[Dataset entries]
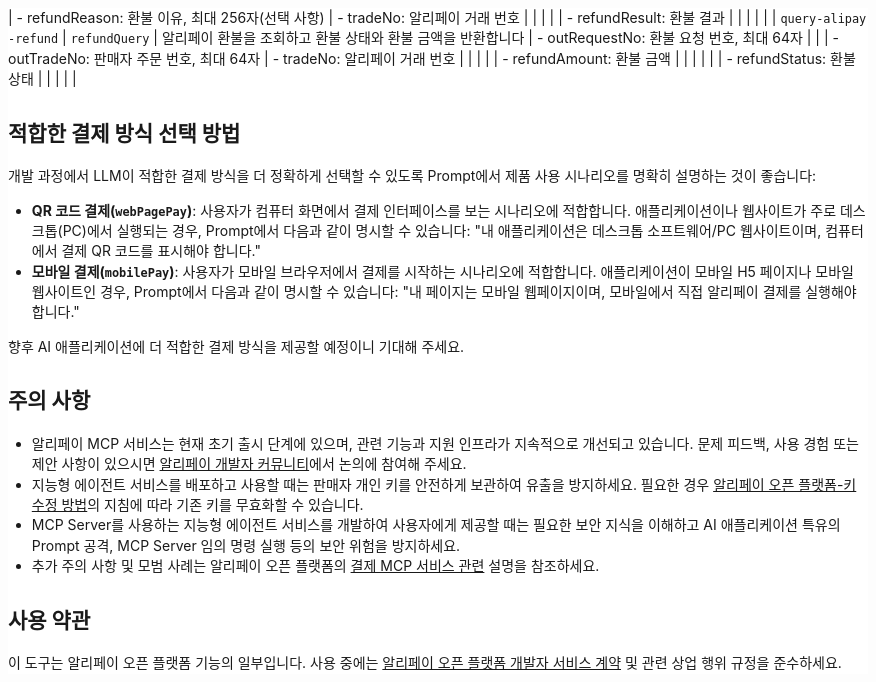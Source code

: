 | \- refundReason: 환불 이유, 최대 256자(선택 사항) | \- tradeNo: 알리페이 거래 번호      |                                                                                                                                                                                                                                  |                                            |                                  |
| \- refundResult: 환불 결과                        |                                     |                                                                                                                                                                                                                                  |                                            |                                  |
| `query-alipay-refund`                             | `refundQuery`                       | 알리페이 환불을 조회하고 환불 상태와 환불 금액을 반환합니다                                                                                                                                                                      | \- outRequestNo: 환불 요청 번호, 최대 64자 |                                  |
| \- outTradeNo: 판매자 주문 번호, 최대 64자        | \- tradeNo: 알리페이 거래 번호      |                                                                                                                                                                                                                                  |                                            |                                  |
| \- refundAmount: 환불 금액                        |                                     |                                                                                                                                                                                                                                  |                                            |                                  |
| \- refundStatus: 환불 상태                        |                                     |                                                                                                                                                                                                                                  |                                            |                                  |

## 적합한 결제 방식 선택 방법

개발 과정에서 LLM이 적합한 결제 방식을 더 정확하게 선택할 수 있도록 Prompt에서 제품 사용 시나리오를 명확히 설명하는 것이 좋습니다:

- **QR 코드 결제(`webPagePay`)**: 사용자가 컴퓨터 화면에서 결제 인터페이스를 보는 시나리오에 적합합니다. 애플리케이션이나 웹사이트가 주로 데스크톱(PC)에서 실행되는 경우, Prompt에서 다음과 같이 명시할 수 있습니다: "내 애플리케이션은 데스크톱 소프트웨어/PC 웹사이트이며, 컴퓨터에서 결제 QR 코드를 표시해야 합니다."
- **모바일 결제(`mobilePay`)**: 사용자가 모바일 브라우저에서 결제를 시작하는 시나리오에 적합합니다. 애플리케이션이 모바일 H5 페이지나 모바일 웹사이트인 경우, Prompt에서 다음과 같이 명시할 수 있습니다: "내 페이지는 모바일 웹페이지이며, 모바일에서 직접 알리페이 결제를 실행해야 합니다."

향후 AI 애플리케이션에 더 적합한 결제 방식을 제공할 예정이니 기대해 주세요.

## 주의 사항

- 알리페이 MCP 서비스는 현재 초기 출시 단계에 있으며, 관련 기능과 지원 인프라가 지속적으로 개선되고 있습니다. 문제 피드백, 사용 경험 또는 제안 사항이 있으시면 [알리페이 개발자 커뮤니티](https://open.alipay.com/portal/forum)에서 논의에 참여해 주세요.
- 지능형 에이전트 서비스를 배포하고 사용할 때는 판매자 개인 키를 안전하게 보관하여 유출을 방지하세요. 필요한 경우 [알리페이 오픈 플랫폼-키 수정 방법](https://opendocs.alipay.com/support/01rav9)의 지침에 따라 기존 키를 무효화할 수 있습니다.
- MCP Server를 사용하는 지능형 에이전트 서비스를 개발하여 사용자에게 제공할 때는 필요한 보안 지식을 이해하고 AI 애플리케이션 특유의 Prompt 공격, MCP Server 임의 명령 실행 등의 보안 위험을 방지하세요.
- 추가 주의 사항 및 모범 사례는 알리페이 오픈 플랫폼의 [결제 MCP 서비스 관련](https://opendocs.alipay.com/open/0go80l) 설명을 참조하세요.

## 사용 약관

이 도구는 알리페이 오픈 플랫폼 기능의 일부입니다. 사용 중에는 [알리페이 오픈 플랫폼 개발자 서비스 계약](https://ds.alipay.com/fd-ifz2dlhv/index.html) 및 관련 상업 행위 규정을 준수하세요.

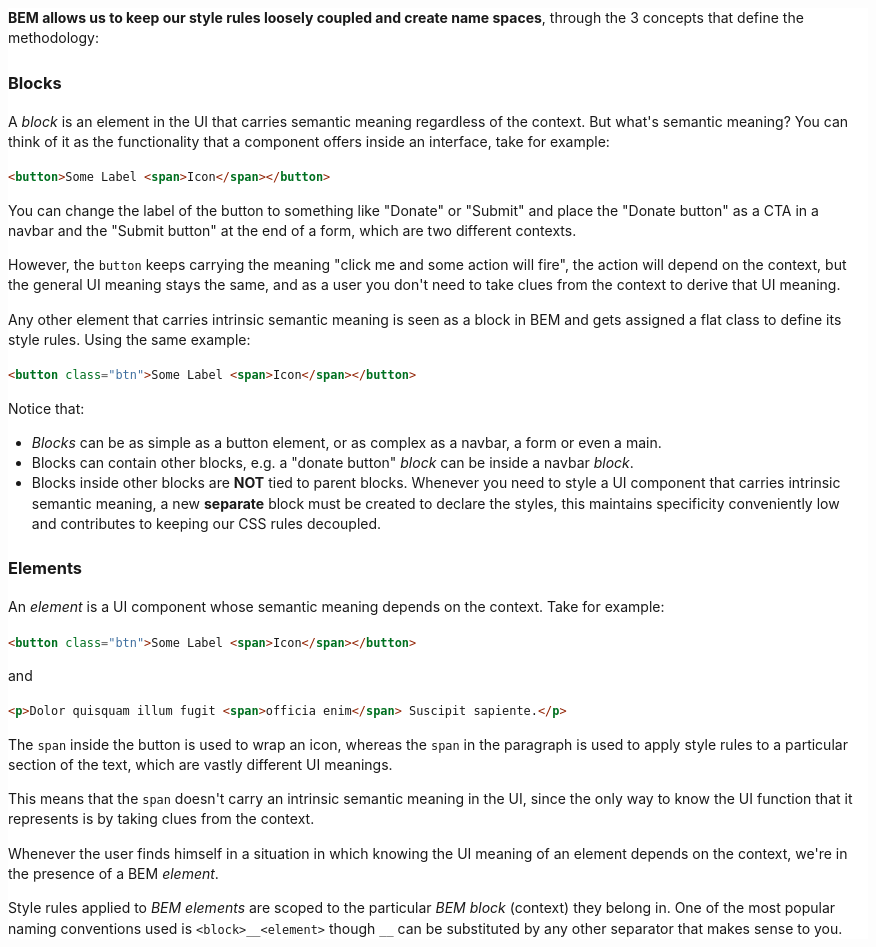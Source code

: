 **BEM allows us to keep our style rules loosely coupled and create name spaces**, through the 3 concepts that define the methodology:

### Blocks

A *block* is an element in the UI that carries semantic meaning regardless of the context. But what's semantic meaning? You can think of it as the functionality that a component offers inside an interface, take for example:

```html
<button>Some Label <span>Icon</span></button>
```

You can change the label of the button to something like "Donate" or "Submit" and place the "Donate button" as a CTA in a navbar and the "Submit button" at the end of a form, which are two different contexts.

However, the `button` keeps carrying the meaning "click me and some action will fire", the action will depend on the context, but the general UI meaning stays the same, and as a user you don't need to take clues from the context to derive that UI meaning.

Any other element that carries intrinsic semantic meaning is seen as a block in BEM and gets assigned a flat class to define its style rules. Using the same example:

```html
<button class="btn">Some Label <span>Icon</span></button>
```

Notice that:
- *Blocks* can be as simple as a button element, or as complex as a navbar, a form or even a main.
- Blocks can contain other blocks, e.g. a "donate button" *block* can be inside a navbar *block*.
- Blocks inside other blocks are **NOT** tied to parent blocks. Whenever you need to style a UI component that carries intrinsic semantic meaning, a new **separate** block must be created to declare the styles, this maintains specificity conveniently low and contributes to keeping our CSS rules decoupled.

### Elements

An *element* is a UI component whose semantic meaning depends on the context. Take for example:
```html
<button class="btn">Some Label <span>Icon</span></button>
```
and
```html
<p>Dolor quisquam illum fugit <span>officia enim</span> Suscipit sapiente.</p>
```

The `span` inside the button is used to wrap an icon, whereas the `span` in the paragraph is used to apply style rules to a particular section of the text, which are vastly different UI meanings.

This means that the `span` doesn't carry an intrinsic semantic meaning in the UI, since the only way to know the UI function that it represents is by taking clues from the context.

Whenever the user finds himself in a situation in which knowing the UI meaning of an element depends on the context, we're in the presence of a BEM *element*.

Style rules applied to *BEM elements* are scoped to the particular *BEM block* (context) they belong in. One of the most popular naming conventions used is `<block>__<element>` though `__` can be substituted by any other separator that makes sense to you.
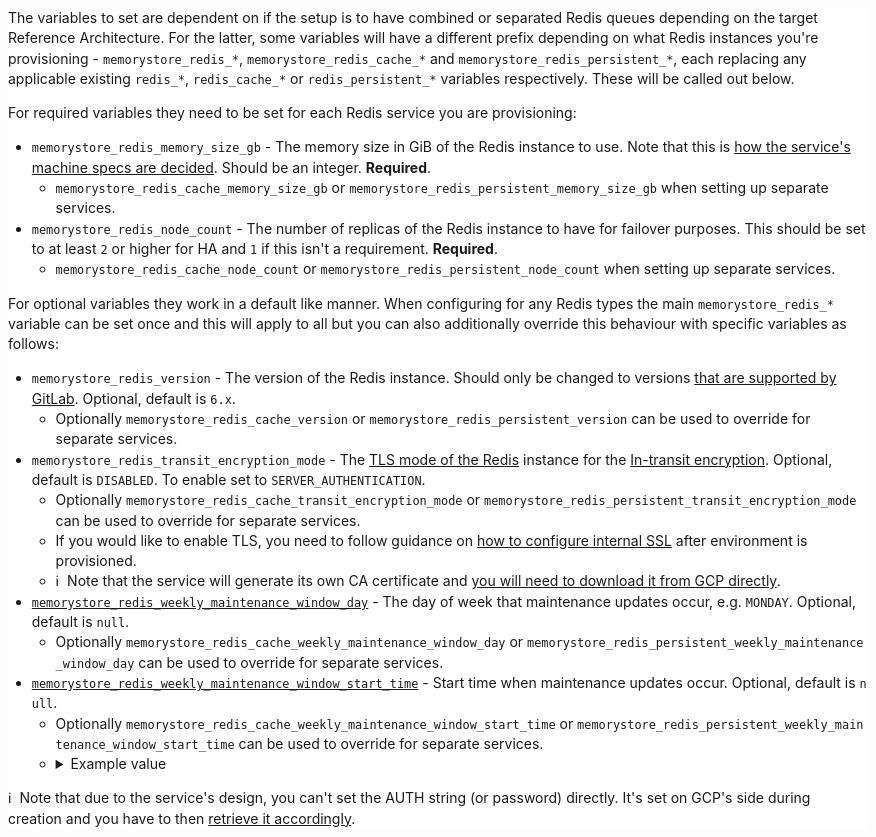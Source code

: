 The variables to set are dependent on if the setup is to have combined or separated Redis queues depending on the target Reference Architecture. For the latter, some variables will have a different prefix depending on what Redis instances you're provisioning - `memorystore_redis_*`, `memorystore_redis_cache_*` and `memorystore_redis_persistent_*`, each replacing any applicable existing `redis_*`, `redis_cache_*` or `redis_persistent_*` variables respectively. These will be called out below.

For required variables they need to be set for each Redis service you are provisioning:

- `memorystore_redis_memory_size_gb` - The memory size in GiB of the Redis instance to use. Note that this is [how the service's machine specs are decided](https://cloud.google.com/memorystore/docs/redis/scaling-instances). Should be an integer. **Required**.
  - `memorystore_redis_cache_memory_size_gb` or `memorystore_redis_persistent_memory_size_gb` when setting up separate services.
- `memorystore_redis_node_count` - The number of replicas of the Redis instance to have for failover purposes. This should be set to at least `2` or higher for HA and `1` if this isn't a requirement. **Required**.
  - `memorystore_redis_cache_node_count` or `memorystore_redis_persistent_node_count` when setting up separate services.

For optional variables they work in a default like manner. When configuring for any Redis types the main `memorystore_redis_*` variable can be set once and this will apply to all but you can also additionally override this behaviour with specific variables as follows:

- `memorystore_redis_version` - The version of the Redis instance. Should only be changed to versions [that are supported by GitLab](https://docs.gitlab.com/ee/install/requirements.html#redis-versions). Optional, default is `6.x`.
  - Optionally `memorystore_redis_cache_version` or `memorystore_redis_persistent_version` can be used to override for separate services.
- `memorystore_redis_transit_encryption_mode` - The [TLS mode of the Redis](https://cloud.google.com/memorystore/docs/redis/reference/rest/v1/projects.locations.instances#tlscertificate) instance for the [In-transit encryption](https://cloud.google.com/memorystore/docs/redis/in-transit-encryption). Optional, default is `DISABLED`. To enable set to `SERVER_AUTHENTICATION`.
  - Optionally `memorystore_redis_cache_transit_encryption_mode` or `memorystore_redis_persistent_transit_encryption_mode` can be used to override for separate services.
  - If you would like to enable TLS, you need to follow guidance on [how to configure internal SSL](environment_advanced_ssl.md#configuring-internal-ssl-via-custom-files-secrets-and-custom-config) after environment is provisioned.
  - :information_source:&nbsp; Note that the service will generate its own CA certificate and [you will need to download it from GCP directly](https://cloud.google.com/memorystore/docs/redis/enabling-in-transit-encryption#downloading_the_certificate_authority).
- [`memorystore_redis_weekly_maintenance_window_day`](https://registry.terraform.io/providers/hashicorp/google/latest/docs/resources/redis_instance#day) - The day of week that maintenance updates occur, e.g. `MONDAY`. Optional, default is `null`.
  - Optionally `memorystore_redis_cache_weekly_maintenance_window_day` or `memorystore_redis_persistent_weekly_maintenance_window_day` can be used to override for separate services.
- [`memorystore_redis_weekly_maintenance_window_start_time`](https://registry.terraform.io/providers/hashicorp/google/latest/docs/resources/redis_instance#start_time) - Start time when maintenance updates occur. Optional, default is `null`.
  - Optionally `memorystore_redis_cache_weekly_maintenance_window_start_time` or `memorystore_redis_persistent_weekly_maintenance_window_start_time` can be used to override for separate services.
  - <details><summary>Example value</summary></details>

:information_source:&nbsp; Note that due to the service's design, you can't set the AUTH string (or password) directly. It's set on GCP's side during creation and you have to then [retrieve it accordingly](https://cloud.google.com/memorystore/docs/redis/managing-auth#getting_the_auth_string).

* WHAT THIS TASK INVOLVES
Output the line containing "- <details><summary>Example value</summary></details>" and all lines after it to the end of the records, exactly as given.

* RESPONSE AREA
  - <details><summary>Example value</summary></details>

:information_source:&nbsp; Note that due to the service's design, you can't set the AUTH string (or password) directly. It's set on GCP's side during creation and you have to then [retrieve it accordingly](https://cloud.google.com/memorystore/docs/redis/managing-auth#getting_the_auth_string).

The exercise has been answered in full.